▶ [Instructions to follow]:
Give the records below again, exactly as they appear.

▶ [Data provided]:
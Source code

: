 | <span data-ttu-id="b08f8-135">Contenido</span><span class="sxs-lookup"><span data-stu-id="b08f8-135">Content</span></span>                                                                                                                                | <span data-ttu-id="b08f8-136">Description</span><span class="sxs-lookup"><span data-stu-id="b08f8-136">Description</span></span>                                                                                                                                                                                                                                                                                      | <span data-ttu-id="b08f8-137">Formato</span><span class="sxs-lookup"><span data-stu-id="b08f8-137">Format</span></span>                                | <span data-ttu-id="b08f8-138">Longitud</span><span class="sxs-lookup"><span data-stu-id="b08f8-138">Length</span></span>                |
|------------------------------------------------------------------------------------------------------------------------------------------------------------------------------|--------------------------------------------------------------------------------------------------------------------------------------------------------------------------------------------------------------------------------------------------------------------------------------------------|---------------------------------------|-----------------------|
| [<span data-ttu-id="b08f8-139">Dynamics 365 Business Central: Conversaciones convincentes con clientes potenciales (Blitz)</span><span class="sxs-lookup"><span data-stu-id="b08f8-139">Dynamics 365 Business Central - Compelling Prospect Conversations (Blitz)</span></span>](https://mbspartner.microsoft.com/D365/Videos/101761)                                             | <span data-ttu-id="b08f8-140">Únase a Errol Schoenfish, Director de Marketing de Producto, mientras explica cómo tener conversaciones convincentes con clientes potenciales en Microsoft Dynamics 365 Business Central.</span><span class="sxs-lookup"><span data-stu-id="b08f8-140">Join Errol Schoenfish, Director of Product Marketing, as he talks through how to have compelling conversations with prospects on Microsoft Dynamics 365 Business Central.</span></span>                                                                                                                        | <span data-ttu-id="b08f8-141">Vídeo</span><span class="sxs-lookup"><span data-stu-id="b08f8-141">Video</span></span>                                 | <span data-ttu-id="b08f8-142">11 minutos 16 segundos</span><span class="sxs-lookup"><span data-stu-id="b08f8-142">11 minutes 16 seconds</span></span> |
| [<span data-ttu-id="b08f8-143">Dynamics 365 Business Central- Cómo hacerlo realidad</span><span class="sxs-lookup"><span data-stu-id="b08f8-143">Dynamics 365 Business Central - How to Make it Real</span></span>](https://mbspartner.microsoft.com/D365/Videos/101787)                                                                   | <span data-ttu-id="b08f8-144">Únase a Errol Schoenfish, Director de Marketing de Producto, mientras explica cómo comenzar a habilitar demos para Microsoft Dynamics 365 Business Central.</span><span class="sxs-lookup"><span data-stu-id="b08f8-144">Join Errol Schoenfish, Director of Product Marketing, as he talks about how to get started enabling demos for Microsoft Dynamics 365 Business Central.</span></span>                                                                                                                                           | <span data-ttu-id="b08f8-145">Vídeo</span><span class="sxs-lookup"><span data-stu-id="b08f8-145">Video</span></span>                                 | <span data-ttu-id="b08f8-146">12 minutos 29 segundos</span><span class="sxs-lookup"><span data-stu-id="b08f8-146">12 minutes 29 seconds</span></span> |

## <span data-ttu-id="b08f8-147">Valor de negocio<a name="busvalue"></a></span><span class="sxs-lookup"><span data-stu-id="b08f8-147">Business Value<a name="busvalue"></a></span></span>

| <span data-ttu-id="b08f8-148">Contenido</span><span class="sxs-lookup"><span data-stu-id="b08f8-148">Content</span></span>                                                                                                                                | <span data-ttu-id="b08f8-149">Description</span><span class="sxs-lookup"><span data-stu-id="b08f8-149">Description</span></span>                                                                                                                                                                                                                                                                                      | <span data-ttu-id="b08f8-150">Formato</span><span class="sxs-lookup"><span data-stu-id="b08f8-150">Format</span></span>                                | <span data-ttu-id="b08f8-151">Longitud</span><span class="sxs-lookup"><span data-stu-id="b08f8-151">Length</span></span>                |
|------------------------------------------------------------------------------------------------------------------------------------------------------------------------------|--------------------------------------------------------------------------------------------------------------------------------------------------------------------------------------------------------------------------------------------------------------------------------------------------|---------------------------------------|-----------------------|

▶ [Answer box]:
Source code

: | <span data-ttu-id="b08f8-135">Contenido</span><span class="sxs-lookup"><span data-stu-id="b08f8-135">Content</span></span>                                                                                                                                | <span data-ttu-id="b08f8-136">Description</span><span class="sxs-lookup"><span data-stu-id="b08f8-136">Description</span></span>                                                                                                                                                                                                                                                                                      | <span data-ttu-id="b08f8-137">Formato</span><span class="sxs-lookup"><span data-stu-id="b08f8-137">Format</span></span>                                | <span data-ttu-id="b08f8-138">Longitud</span><span class="sxs-lookup"><span data-stu-id="b08f8-138">Length</span></span>                |
|------------------------------------------------------------------------------------------------------------------------------------------------------------------------------|--------------------------------------------------------------------------------------------------------------------------------------------------------------------------------------------------------------------------------------------------------------------------------------------------|---------------------------------------|-----------------------|
| [<span data-ttu-id="b08f8-139">Dynamics 365 Business Central: Conversaciones convincentes con clientes potenciales (Blitz)</span><span class="sxs-lookup"><span data-stu-id="b08f8-139">Dynamics 365 Business Central - Compelling Prospect Conversations (Blitz)</span></span>](https://mbspartner.microsoft.com/D365/Videos/101761)                                             | <span data-ttu-id="b08f8-140">Únase a Errol Schoenfish, Director de Marketing de Producto, mientras explica cómo tener conversaciones convincentes con clientes potenciales en Microsoft Dynamics 365 Business Central.</span><span class="sxs-lookup"><span data-stu-id="b08f8-140">Join Errol Schoenfish, Director of Product Marketing, as he talks through how to have compelling conversations with prospects on Microsoft Dynamics 365 Business Central.</span></span>                                                                                                                        | <span data-ttu-id="b08f8-141">Vídeo</span><span class="sxs-lookup"><span data-stu-id="b08f8-141">Video</span></span>                                 | <span data-ttu-id="b08f8-142">11 minutos 16 segundos</span><span class="sxs-lookup"><span data-stu-id="b08f8-142">11 minutes 16 seconds</span></span> |
| [<span data-ttu-id="b08f8-143">Dynamics 365 Business Central- Cómo hacerlo realidad</span><span class="sxs-lookup"><span data-stu-id="b08f8-143">Dynamics 365 Business Central - How to Make it Real</span></span>](https://mbspartner.microsoft.com/D365/Videos/101787)                                                                   | <span data-ttu-id="b08f8-144">Únase a Errol Schoenfish, Director de Marketing de Producto, mientras explica cómo comenzar a habilitar demos para Microsoft Dynamics 365 Business Central.</span><span class="sxs-lookup"><span data-stu-id="b08f8-144">Join Errol Schoenfish, Director of Product Marketing, as he talks about how to get started enabling demos for Microsoft Dynamics 365 Business Central.</span></span>                                                                                                                                           | <span data-ttu-id="b08f8-145">Vídeo</span><span class="sxs-lookup"><span data-stu-id="b08f8-145">Video</span></span>                                 | <span data-ttu-id="b08f8-146">12 minutos 29 segundos</span><span class="sxs-lookup"><span data-stu-id="b08f8-146">12 minutes 29 seconds</span></span> |

## <span data-ttu-id="b08f8-147">Valor de negocio<a name="busvalue"></a></span><span class="sxs-lookup"><span data-stu-id="b08f8-147">Business Value<a name="busvalue"></a></span></span>

| <span data-ttu-id="b08f8-148">Contenido</span><span class="sxs-lookup"><span data-stu-id="b08f8-148">Content</span></span>                                                                                                                                | <span data-ttu-id="b08f8-149">Description</span><span class="sxs-lookup"><span data-stu-id="b08f8-149">Description</span></span>                                                                                                                                                                                                                                                                                      | <span data-ttu-id="b08f8-150">Formato</span><span class="sxs-lookup"><span data-stu-id="b08f8-150">Format</span></span>                                | <span data-ttu-id="b08f8-151">Longitud</span><span class="sxs-lookup"><span data-stu-id="b08f8-151">Length</span></span>                |
|------------------------------------------------------------------------------------------------------------------------------------------------------------------------------|--------------------------------------------------------------------------------------------------------------------------------------------------------------------------------------------------------------------------------------------------------------------------------------------------|---------------------------------------|-----------------------|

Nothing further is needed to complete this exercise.